In North America, obesity is the most common preventable disease in cats. Approximately 25-35% of the general feline population is obese, with 40-45% of cats aged 5-11 years old weighing in higher than normal.
What is obesity?
Obesity is an accumulation of excess body fat. Extra body weight and extra body fat tend to go hand in hand, so most overweight cats will have excess body fat.
Body weight is easy to measure when assessing if a cat is overweight or obese – easier than trying to measure body fat. Using body weight as a guide, cats are considered to be overweight when they weigh 10-20% above their ideal body weight. They’re considered obese when they weigh 20% or more above their ideal body weight.
What are the risks with obesity?
Excess fat negatively impacts a cat’s health and longevity. Even being moderately overweight reduces feline life expectancy. While the same study does not yet exist for cats, we have very compelling data that links excess weight and decreased life expectancy in dogs.
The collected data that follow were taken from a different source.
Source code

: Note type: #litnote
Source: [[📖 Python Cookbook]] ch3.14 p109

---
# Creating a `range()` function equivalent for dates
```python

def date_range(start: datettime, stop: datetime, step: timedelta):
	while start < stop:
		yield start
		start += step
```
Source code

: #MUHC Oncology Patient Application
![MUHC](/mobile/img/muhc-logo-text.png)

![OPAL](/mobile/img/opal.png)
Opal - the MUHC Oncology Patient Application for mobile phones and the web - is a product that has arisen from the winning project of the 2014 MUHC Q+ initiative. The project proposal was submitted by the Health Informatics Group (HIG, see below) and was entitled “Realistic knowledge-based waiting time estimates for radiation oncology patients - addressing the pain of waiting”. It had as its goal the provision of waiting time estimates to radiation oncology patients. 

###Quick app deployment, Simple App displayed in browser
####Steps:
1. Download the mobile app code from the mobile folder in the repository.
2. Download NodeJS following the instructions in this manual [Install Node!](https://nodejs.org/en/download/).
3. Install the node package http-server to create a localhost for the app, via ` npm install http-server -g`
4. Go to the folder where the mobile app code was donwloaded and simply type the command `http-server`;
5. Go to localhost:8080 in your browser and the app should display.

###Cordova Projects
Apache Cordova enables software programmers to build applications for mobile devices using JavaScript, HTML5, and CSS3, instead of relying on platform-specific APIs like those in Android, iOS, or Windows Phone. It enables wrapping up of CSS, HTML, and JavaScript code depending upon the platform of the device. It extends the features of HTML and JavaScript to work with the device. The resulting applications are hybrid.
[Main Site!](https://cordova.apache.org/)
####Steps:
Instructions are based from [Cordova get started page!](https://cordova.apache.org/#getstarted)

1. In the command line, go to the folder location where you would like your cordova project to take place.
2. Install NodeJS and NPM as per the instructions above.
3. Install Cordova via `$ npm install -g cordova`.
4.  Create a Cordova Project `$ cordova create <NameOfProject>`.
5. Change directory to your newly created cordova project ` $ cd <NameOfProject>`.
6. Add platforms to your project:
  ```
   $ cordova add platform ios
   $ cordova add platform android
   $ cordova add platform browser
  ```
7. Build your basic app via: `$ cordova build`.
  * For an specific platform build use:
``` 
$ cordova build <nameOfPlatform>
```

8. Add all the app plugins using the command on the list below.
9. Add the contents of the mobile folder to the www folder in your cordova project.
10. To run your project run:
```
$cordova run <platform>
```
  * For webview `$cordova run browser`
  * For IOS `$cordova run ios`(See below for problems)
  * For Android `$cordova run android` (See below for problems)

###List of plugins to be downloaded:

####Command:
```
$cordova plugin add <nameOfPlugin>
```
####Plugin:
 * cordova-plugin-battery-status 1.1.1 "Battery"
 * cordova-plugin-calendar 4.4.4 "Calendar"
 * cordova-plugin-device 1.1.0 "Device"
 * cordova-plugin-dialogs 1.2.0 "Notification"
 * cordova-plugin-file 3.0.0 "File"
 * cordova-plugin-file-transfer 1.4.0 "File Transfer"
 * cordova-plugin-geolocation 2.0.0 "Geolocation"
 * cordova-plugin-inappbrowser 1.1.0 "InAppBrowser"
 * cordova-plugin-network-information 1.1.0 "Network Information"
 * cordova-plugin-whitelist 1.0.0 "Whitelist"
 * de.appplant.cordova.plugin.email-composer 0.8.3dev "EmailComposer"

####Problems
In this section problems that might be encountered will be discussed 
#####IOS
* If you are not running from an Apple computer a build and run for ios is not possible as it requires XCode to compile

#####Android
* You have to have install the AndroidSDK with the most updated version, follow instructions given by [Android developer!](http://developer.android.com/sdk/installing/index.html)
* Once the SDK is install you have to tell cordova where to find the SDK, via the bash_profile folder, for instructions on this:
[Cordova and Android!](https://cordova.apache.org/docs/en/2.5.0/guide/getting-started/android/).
A large, lifetime study of Labrador retrievers found that a moderately overweight group of dogs lived nearly two years less than their leaner counterparts. It‘s a sobering statistic as it was always accepted that heavy dogs lived a shorter time than lean dogs, but by only 6-12 months. It’s reasonable to expect we would see similar results in a study performed on overweight cats.
Previously, fat was considered to be relatively inert tissue, simply storing excess energy calories and adding to body mass. Scientific evidence now reveals that fat tissue is biologically active, however. It secretes inflammatory hormones and creates oxidative stress on the body’s tissue, both of which contribute to many diseases. Thinking of obesity as a chronic, low-level inflammatory condition is a new paradigm.
Obese cats develop an increased risk for:
- cancers of all types, diabetes mellitus, heart disease and hypertension,
- osteoarthritis and a faster degeneration of affected joints,
- Feline lower urinary tract disease (FLUTD), and
- anesthetic complications
Obese cats who stop eating are at great risk for developing a potentially life-threatening condition called hepatic lipidosis – a devastating upset of normal liver function. Other potential complications of obesity in cats include skin problems and reduced immune system function.
How do I know if my cat is obese?
The very first step in dealing with an overweight or obese cat is to recognize and acknowledge that there is a problem. Unfortunately, we are inundated with images in the media of cats that are consistently too heavy, which makes it challenging to understand what normal looks like. Your veterinarian and the veterinary health care team can assist with an assessment.
Rib coverage is not only an important measurement to help you identify if your cat is overweight, but it’s also easy for you to do at home, on your own. If you hold your hand palm down and feel your knuckles with the flats of the fingers on the opposite hand, this is how your cat’s ribs should feel just behind the shoulder blades. It’s also a good method for measuring weight loss progress between formal weigh-ins.
Your veterinary health care team will provide an estimated ideal body weight to use as a target, but it is important that they also do regular body condition assessments to ensure progress is being made toward normal body weight and body condition. Most veterinary practices use a body condition scoring system on a scale of either 1-5 (3 is normal) or 1-9 (4.5 is normal).
How do I adjust my cat’s meals to help him lose weight?
Once you’ve identified that your cat is overweight or obese, it is important to adjust feedings specifically for weight loss – using a specific nutritional product, a specific portion and a specific meal frequency. There are scientifically formulated nutritional products to help with healthy and safe weight reduction in cats. It is not appropriate to simply reduce the volume of their current food. This will cause malnourishment over time.
It is appropriate and important to feed a nutritional product that has lower overall calorie density, yet maintains an appropriate nutrient balance. The veterinary health care team can help you determine which nutritional products are best for your cat.
Once the new food has been selected and the new portions are determined, it is critical that you be consistent with feeding – portions and meal frequency – and to resist the temptation to provide inappropriate snacks. Fresh or frozen green beans, broccoli, and cauliflower, as well as air-popped popcorn all make excellent snacks if approved by your veterinarian.
Regular weigh-ins, every 2-3 weeks, are an important component of successful feline weight loss and it keeps everyone accountable. Weight Watchers® has been using this principle for decades. It is important to verify weight loss, to ensure that weight loss is neither too rapid nor excessive, and to determine when enough weight has been lost.
What happens when we reach our weight loss goal?
Once an ideal body weight and condition has been achieved, it is important to maintain. Once again, the veterinary health care team can help you find an appropriate food and portion for weight maintenance.
Portion control is critical at this stage to prevent regaining weight. After so much hard work, a relapse in obesity would be unfortunate. Yo-yo weight loss and gain is no healthier for cats than for humans. The benefits of normalizing body weight and condition make the effort well worth it!
Reference: Small Animal Clinical Nutrition, 5th edition; Hand M, Thatcher C, Remillard R, Roudebush P, Novotny B eds.; Mark Morris Institute 2010.